Martedì prossimo è in programma l'udienza al Consiglio di Stato che dovrebbe, si spera una volta per tutte, decidere quale sarà il destino professionale del procuratore di Terni Alberto Liguori. Il magistrato nei mesi scorsi era finito, come capitato anche ad altri suoi colleghi, nell’occhio del ciclone a causa delle solite chat con l'ex presidente dell'Anm Luca Palamara.

In una delle ultime sedute della scorsa consiliatura, in particolare, il Consiglio superiore della magistratura aveva deciso di non confermarlo nell’incarico direttivo. Nel Plenum di questa settimana il Csm ha votato, non senza polemiche, la delibera con cui si invita l’Avvocatura generale dello Stato a non costituirsi in giudizio, e quindi a non resistere al ricorso al Consiglio di Stato presentato da Liguori contro la non conferma, dandone comunicazione al ministro della Giustizia. Una decisione che è stata criticata dai togati progressisti e dall’indipendente Andrea Mirenda dal momento che il Csm aveva vinto in primo grado.

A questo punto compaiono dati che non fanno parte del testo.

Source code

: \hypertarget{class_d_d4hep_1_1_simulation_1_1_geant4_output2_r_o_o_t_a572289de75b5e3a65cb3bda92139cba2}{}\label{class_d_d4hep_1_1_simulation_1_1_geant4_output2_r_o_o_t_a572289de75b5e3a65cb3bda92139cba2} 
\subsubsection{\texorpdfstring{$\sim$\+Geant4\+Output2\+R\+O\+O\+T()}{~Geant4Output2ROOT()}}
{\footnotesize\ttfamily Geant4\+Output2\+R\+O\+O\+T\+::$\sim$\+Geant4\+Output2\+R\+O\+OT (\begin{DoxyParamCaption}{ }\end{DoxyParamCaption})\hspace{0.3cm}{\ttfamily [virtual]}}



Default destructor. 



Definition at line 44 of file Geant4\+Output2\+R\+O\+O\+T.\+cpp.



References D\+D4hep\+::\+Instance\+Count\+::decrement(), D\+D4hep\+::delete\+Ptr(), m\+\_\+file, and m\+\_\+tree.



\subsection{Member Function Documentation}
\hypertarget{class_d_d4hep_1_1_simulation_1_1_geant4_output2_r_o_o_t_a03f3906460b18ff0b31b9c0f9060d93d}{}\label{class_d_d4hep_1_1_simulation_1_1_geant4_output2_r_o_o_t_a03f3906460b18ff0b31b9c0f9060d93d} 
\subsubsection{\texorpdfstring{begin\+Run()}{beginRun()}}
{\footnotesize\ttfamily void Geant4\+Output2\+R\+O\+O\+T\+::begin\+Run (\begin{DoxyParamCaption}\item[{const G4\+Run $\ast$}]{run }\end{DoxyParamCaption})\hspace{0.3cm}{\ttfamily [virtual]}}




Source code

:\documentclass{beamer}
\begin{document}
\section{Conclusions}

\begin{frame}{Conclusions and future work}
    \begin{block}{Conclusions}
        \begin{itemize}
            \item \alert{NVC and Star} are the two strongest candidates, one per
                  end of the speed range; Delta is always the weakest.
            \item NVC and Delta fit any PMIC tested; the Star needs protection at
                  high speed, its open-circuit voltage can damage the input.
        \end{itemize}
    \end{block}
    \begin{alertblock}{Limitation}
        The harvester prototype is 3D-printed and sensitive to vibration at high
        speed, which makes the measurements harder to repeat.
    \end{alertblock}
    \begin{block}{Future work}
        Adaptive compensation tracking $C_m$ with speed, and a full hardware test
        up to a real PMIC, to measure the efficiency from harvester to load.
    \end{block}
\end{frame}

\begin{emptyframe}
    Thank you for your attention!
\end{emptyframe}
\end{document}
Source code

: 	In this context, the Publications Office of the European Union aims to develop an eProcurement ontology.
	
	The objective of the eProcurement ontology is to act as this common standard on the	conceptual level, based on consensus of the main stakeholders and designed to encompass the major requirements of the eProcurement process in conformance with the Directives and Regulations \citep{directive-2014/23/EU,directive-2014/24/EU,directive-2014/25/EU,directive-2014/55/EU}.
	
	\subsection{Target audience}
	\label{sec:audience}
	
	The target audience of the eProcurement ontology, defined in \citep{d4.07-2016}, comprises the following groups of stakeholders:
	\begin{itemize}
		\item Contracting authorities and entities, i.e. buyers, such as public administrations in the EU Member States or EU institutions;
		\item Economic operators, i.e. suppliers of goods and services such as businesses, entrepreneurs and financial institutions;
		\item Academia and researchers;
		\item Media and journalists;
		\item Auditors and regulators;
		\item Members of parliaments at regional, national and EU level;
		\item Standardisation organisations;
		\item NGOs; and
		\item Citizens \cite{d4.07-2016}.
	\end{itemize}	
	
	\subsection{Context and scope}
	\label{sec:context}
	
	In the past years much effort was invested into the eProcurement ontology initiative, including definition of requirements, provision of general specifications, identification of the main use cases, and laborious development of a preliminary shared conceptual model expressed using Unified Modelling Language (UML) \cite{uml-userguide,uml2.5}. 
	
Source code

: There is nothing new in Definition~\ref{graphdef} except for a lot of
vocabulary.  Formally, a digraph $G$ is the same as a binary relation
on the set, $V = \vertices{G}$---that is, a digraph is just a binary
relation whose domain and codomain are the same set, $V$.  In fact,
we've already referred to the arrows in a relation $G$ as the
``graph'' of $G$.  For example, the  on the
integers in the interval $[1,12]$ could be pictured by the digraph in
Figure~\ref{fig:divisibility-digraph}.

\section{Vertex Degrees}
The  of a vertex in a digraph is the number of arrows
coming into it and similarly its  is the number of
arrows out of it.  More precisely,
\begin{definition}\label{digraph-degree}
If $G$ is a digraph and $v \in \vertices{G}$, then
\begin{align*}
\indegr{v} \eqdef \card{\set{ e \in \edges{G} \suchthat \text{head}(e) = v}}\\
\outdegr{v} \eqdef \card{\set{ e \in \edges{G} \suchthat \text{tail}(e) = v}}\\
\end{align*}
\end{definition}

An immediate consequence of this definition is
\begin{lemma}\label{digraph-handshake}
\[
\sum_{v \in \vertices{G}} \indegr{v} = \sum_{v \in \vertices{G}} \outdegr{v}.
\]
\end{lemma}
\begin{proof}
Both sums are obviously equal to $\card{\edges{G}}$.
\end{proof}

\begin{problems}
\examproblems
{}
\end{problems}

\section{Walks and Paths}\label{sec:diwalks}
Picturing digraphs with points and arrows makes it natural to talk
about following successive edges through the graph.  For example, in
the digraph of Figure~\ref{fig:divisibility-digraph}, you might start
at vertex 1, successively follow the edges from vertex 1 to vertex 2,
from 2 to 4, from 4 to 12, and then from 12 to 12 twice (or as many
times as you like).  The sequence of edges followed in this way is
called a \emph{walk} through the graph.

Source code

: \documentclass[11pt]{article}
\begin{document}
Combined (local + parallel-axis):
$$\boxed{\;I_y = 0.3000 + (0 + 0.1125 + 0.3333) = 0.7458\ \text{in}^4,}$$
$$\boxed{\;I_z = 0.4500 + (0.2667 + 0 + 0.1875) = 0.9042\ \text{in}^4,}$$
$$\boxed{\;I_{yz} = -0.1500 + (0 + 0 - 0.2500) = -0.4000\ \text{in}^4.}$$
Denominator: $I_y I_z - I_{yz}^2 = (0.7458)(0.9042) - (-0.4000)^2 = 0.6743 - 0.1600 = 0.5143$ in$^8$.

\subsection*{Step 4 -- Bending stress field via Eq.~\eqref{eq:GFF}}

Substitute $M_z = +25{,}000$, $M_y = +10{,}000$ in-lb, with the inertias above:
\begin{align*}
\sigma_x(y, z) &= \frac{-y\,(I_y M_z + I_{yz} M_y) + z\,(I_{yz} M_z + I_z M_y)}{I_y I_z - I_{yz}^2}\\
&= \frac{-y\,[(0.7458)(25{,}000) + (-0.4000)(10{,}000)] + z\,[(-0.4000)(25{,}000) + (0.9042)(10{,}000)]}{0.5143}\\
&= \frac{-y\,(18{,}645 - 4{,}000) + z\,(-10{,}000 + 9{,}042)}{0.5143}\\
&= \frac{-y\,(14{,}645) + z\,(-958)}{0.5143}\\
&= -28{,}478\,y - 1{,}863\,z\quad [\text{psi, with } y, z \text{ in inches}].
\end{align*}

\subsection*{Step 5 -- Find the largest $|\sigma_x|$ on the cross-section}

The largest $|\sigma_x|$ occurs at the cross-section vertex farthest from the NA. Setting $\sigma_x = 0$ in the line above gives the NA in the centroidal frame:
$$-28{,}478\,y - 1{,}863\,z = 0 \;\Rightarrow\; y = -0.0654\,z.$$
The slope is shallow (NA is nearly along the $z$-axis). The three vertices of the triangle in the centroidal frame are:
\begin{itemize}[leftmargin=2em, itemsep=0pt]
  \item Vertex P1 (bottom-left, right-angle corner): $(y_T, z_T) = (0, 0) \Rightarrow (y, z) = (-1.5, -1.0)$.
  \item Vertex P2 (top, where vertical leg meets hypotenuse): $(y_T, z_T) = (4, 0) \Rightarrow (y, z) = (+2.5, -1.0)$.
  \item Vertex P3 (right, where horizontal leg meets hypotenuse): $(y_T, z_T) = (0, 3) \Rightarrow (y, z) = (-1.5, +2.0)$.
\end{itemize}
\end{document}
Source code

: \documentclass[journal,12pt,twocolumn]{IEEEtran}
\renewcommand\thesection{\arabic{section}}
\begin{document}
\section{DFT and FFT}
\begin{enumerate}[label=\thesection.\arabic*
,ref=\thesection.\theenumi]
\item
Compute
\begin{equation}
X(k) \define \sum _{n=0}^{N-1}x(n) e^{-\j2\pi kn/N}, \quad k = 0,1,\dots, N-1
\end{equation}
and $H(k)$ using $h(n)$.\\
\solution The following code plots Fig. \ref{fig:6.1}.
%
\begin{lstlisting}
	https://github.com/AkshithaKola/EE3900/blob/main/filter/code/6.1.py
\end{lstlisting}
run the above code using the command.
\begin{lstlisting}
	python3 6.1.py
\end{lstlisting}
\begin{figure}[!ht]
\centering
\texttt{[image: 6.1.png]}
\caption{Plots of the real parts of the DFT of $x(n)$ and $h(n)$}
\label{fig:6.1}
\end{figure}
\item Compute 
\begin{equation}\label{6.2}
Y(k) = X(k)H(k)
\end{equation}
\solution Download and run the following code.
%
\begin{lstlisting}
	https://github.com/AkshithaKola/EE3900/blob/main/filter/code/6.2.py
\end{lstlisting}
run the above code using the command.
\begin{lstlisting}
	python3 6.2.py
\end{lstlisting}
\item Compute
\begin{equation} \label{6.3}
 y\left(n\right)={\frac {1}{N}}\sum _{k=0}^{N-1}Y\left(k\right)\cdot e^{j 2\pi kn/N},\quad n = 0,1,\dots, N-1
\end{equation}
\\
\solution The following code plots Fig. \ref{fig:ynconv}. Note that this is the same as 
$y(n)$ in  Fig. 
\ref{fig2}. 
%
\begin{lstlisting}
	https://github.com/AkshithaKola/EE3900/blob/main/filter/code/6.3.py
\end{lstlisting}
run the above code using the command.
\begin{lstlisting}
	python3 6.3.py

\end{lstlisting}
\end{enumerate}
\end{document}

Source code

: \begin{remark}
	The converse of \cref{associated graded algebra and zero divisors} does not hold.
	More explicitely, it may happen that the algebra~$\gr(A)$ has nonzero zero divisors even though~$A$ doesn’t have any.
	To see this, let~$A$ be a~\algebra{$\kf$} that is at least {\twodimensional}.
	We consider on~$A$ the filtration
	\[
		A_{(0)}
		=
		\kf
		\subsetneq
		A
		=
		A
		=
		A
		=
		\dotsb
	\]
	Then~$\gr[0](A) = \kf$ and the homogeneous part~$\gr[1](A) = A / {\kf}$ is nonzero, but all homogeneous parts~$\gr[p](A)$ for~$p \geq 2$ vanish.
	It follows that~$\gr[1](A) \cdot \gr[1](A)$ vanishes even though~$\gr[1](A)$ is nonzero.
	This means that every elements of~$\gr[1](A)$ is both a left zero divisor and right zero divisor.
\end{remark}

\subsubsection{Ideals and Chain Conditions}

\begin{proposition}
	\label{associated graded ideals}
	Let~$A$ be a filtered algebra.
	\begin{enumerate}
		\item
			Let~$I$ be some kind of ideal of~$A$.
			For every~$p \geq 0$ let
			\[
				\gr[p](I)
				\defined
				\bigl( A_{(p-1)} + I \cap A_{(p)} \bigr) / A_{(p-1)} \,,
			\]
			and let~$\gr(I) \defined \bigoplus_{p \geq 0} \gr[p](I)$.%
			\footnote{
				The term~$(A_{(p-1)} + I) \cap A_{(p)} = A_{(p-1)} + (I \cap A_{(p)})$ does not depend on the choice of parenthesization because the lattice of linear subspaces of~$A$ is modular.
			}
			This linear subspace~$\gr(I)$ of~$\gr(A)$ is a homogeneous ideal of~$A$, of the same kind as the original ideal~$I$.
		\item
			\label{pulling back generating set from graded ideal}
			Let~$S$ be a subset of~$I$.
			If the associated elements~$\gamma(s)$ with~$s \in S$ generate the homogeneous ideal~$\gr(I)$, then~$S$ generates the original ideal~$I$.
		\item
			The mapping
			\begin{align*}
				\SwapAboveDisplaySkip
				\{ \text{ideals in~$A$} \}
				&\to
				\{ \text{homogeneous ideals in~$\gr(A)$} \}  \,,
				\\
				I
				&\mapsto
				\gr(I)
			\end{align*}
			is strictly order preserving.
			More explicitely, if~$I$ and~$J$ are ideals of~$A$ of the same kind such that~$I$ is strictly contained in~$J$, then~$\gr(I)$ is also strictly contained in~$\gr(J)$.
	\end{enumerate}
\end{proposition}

Sul caso Liguori, va ricordato, si stanno susseguono da tempo decisioni quanto mai in contrasto fra loro. Il Csm, infatti, dopo aver ritenuto nel 2021 queste chat irrilevanti ai fini dell'incompatibilità ambientale, le aveva “valorizzate” ai fini della conferma quadriennale, sottolineando come Liguori, dalle interlocuzioni con Palamara, avesse alterato «il corretto svolgimento del procedimento amministrativo afferente il conferimento di uffici direttivi o semidirettivi». Il magistrato aveva quindi chiesto la sospensiva, respinta, al Tar del Lazio. Provvedimento ribaltato poi dal Consiglio di Stato, che aveva evidenziato «una palese contraddittorietà, poiché nella delibera di archiviazione del gennaio del 2021 il Csm ha affermato che i contenuti delle chat non risultano idonei a determinare “anche in astratto un appannamento della funzione di procuratore e incidere in alcun modo sull'ufficio che dirige”».

Il Tar del Lazio pronunciandosi sul merito all’inizio del mese era però rimasto del proprio avviso ed aveva dunque avallato la decisione del Csm di non confermare Liguori nell'incarico. Qualche giorno dopo ecco arrivare allora la nuova sospensiva del Consiglio di Stato, con rapida fissazione del merito al 28 novembre in considerazione del fatto che il Csm ha già messo a concorso il posto di procuratore di Terni.

Inevitabile a questo punto fare due riflessioni. La prima è certamente relativa al “rapporto” del Csm con la giustizia amministrativa: Palazzo dei Marescialli non perde occasione per affermare che la magistratura ordinaria costituisce un ordine autonomo e indipendente da ogni altro potere dello Stato e che il suo organo di autogoverno è chiamato a garantire queste prerogative nei confronti di chiunque, anche verso il giudice amministrativo.

La seconda riguarda proprio le chat che da quasi cinque anni stanno condizionando a senso unico l’attività del Csm, “colpendo” solo i magistrati che hanno avuto la sventura di chattare con Palamara. La sentenza “Renzi” della Corte costituzionale rischia ora di mettere tutto in discussione. A tal proposito l’altra settimana è stata chiesta da parte dei consiglieri della corrente centrista Unicost l'apertura di una pratica proprio per valutare le “ripercussioni” sui procedimenti amministrativi di Palazzo dei Marescialli della sentenza 130 della scorsa estate. Tema che era stato già affrontato dal laico di Italia viva Ernesto Carbone.